Venous thromboembolism. Large burden acute bilateral pulmonary thromboemboli (arrows) are noted in cross-sectional (Panel a) and coronal images (Panel b). Acute deep vein thrombosis is noted in the right popliteal vein (Panel c and d)

Fig. 3
figure 3

Pulmonary vein thrombus. Filling defect in the inferior right pulmonary vein (arrow) consistent with pulmonary vein thrombus in cross-sectional (Panel a) and coronal imaging (Panel b)

Discussion

The reported incidence of arterial and venous thromboembolism (VTE) associated with COVID-19 coagulopathic state varies considerably by author, management, cohort ascertainment (ICU, ward, ambulatory) and imaging strategy [4]. Proposed thromboembolic mechanisms include: (1) complement activation with vascular injury, (2) neutrophil activation with neutrophil extracellular traps (NETs) formation and uncontrolled positive signaling loop between macrophages and neutrophils resulting in a “cytokine storm” and (3) hypoxia mediated activation of hypoxia inducible factors (HIFs). Infection leads to activation of coagulation cascade utilizing humoral and cellular pathways causing microvascular thrombosis contributing to multi-organ failure [5]. COVID-19 patients are also at a risk of arterial thrombosis including ischemic stroke and myocardial infarction. Apart from hypercoagulable state, stress induced cardiomyopathy, septic embolization and atrial fibrillation contribute to cardiovascular morbidity and mortality [6,7,8].

Pulmonary vein thrombus (PVT) is an extremely rare thrombotic event usually diagnosed after lung surgery, pulmonary malignancy, or as a complication of pulmonary vein isolation for treatment of atrial fibrillation [9]. Patient had no history of cardiothoracic surgery or anatomic abnormality of his pulmonary venous circulation. In this initial case of pulmonary vein thrombosis complicating COVID-19 pneumonia, the underlying thrombotic mechanism may be multifactorial. Whereas the pulmonary vein thrombosis was co-localized to the same lung segments as the pulmonary embolism, it is likely that the pulmonary embolism occurred first and that the pulmonary venous thrombosis followed afterwards. It is noteworthy that pulmonary vein thrombosis rarely if ever complicates a pulmonary embolic event apart from this infection.
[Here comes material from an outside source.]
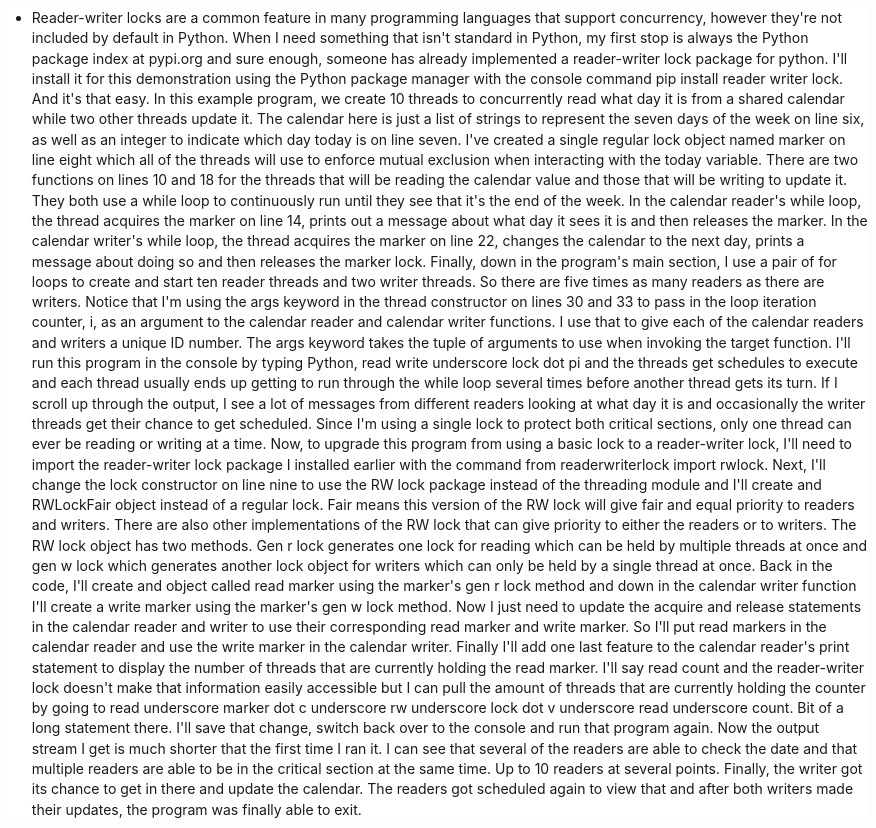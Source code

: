 - Reader-writer locks are a common feature in many programming languages that support concurrency, however they're not included by default in Python. When I need something that isn't standard in Python, my first stop is always the Python package index at pypi.org and sure enough, someone has already implemented a reader-writer lock package for python. I'll install it for this demonstration using the Python package manager with the console command pip install reader writer lock. And it's that easy. In this example program, we create 10 threads to concurrently read what day it is from a shared calendar while two other threads update it. The calendar here is just a list of strings to represent the seven days of the week on line six, as well as an integer to indicate which day today is on line seven. I've created a single regular lock object named marker on line eight which all of the threads will use to enforce mutual exclusion when interacting with the today variable. There are two functions on lines 10 and 18 for the threads that will be reading the calendar value and those that will be writing to update it. They both use a while loop to continuously run until they see that it's the end of the week. In the calendar reader's while loop, the thread acquires the marker on line 14, prints out a message about what day it sees it is and then releases the marker. In the calendar writer's while loop, the thread acquires the marker on line 22, changes the calendar to the next day, prints a message about doing so and then releases the marker lock. Finally, down in the program's main section, I use a pair of for loops to create and start ten reader threads and two writer threads. So there are five times as many readers as there are writers. Notice that I'm using the args keyword in the thread constructor on lines 30 and 33 to pass in the loop iteration counter, i, as an argument to the calendar reader and calendar writer functions. I use that to give each of the calendar readers and writers a unique ID number. The args keyword takes the tuple of arguments to use when invoking the target function. I'll run this program in the console by typing Python, read write underscore lock dot pi and the threads get schedules to execute and each thread usually ends up getting to run through the while loop several times before another thread gets its turn. If I scroll up through the output, I see a lot of messages from different readers looking at what day it is and occasionally the writer threads get their chance to get scheduled. Since I'm using a single lock to protect both critical sections, only one thread can ever be reading or writing at a time. Now, to upgrade this program from using a basic lock to a reader-writer lock, I'll need to import the reader-writer lock package I installed earlier with the command from readerwriterlock import rwlock. Next, I'll change the lock constructor on line nine to use the RW lock package instead of the threading module and I'll create and RWLockFair object instead of a regular lock. Fair means this version of the RW lock will give fair and equal priority to readers and writers. There are also other implementations of the RW lock that can give priority to either the readers or to writers. The RW lock object has two methods. Gen r lock generates one lock for reading which can be held by multiple threads at once and gen w lock which generates another lock object for writers which can only be held by a single thread at once. Back in the code, I'll create and object called read marker using the marker's gen r lock method and down in the calendar writer function I'll create a write marker using the marker's gen w lock method. Now I just need to update the acquire and release statements in the calendar reader and writer to use their corresponding read marker and write marker. So I'll put read markers in the calendar reader and use the write marker in the calendar writer. Finally I'll add one last feature to the calendar reader's print statement to display the number of threads that are currently holding the read marker. I'll say read count and the reader-writer lock doesn't make that information easily accessible but I can pull the amount of threads that are currently holding the counter by going to read underscore marker dot c underscore rw underscore lock dot v underscore read underscore count. Bit of a long statement there. I'll save that change, switch back over to the console and run that program again. Now the output stream I get is much shorter that the first time I ran it. I can see that several of the readers are able to check the date and that multiple readers are able to be in the critical section at the same time. Up to 10 readers at several points. Finally, the writer got its chance to get in there and update the calendar. The readers got scheduled again to view that and after both writers made their updates, the program was finally able to exit.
Under normal conditions, pulmonary arterioles and capillaries are a rich source of tPA (tissue plasminogen activator) and fibrinolytic activity and serve as a biochemical barrier against thrombus propagation following pulmonary embolism. The thrombotic signal within the infected lung may have been augmented by local endothelial injury from complement mediated membrane attack complexes and associated coagulation activation. Endothelial infection by the virus may have triggered local recruitment of neutrophils entrapping platelets in the process of NETosis. The ensuing signaling between neutrophils and macrophages may have amplified the cytokine storm known to augment thrombosis. Hypoxia inducible factors (HIF) are also known to stimulate leukocytes and platelets, induce local tissue factor expression and impair fibrinolytic pathways further promoting thrombus propagation. In this case, it is unclear if the carotid artery thrombus resulted from embolized PVT or an in-situ thrombus.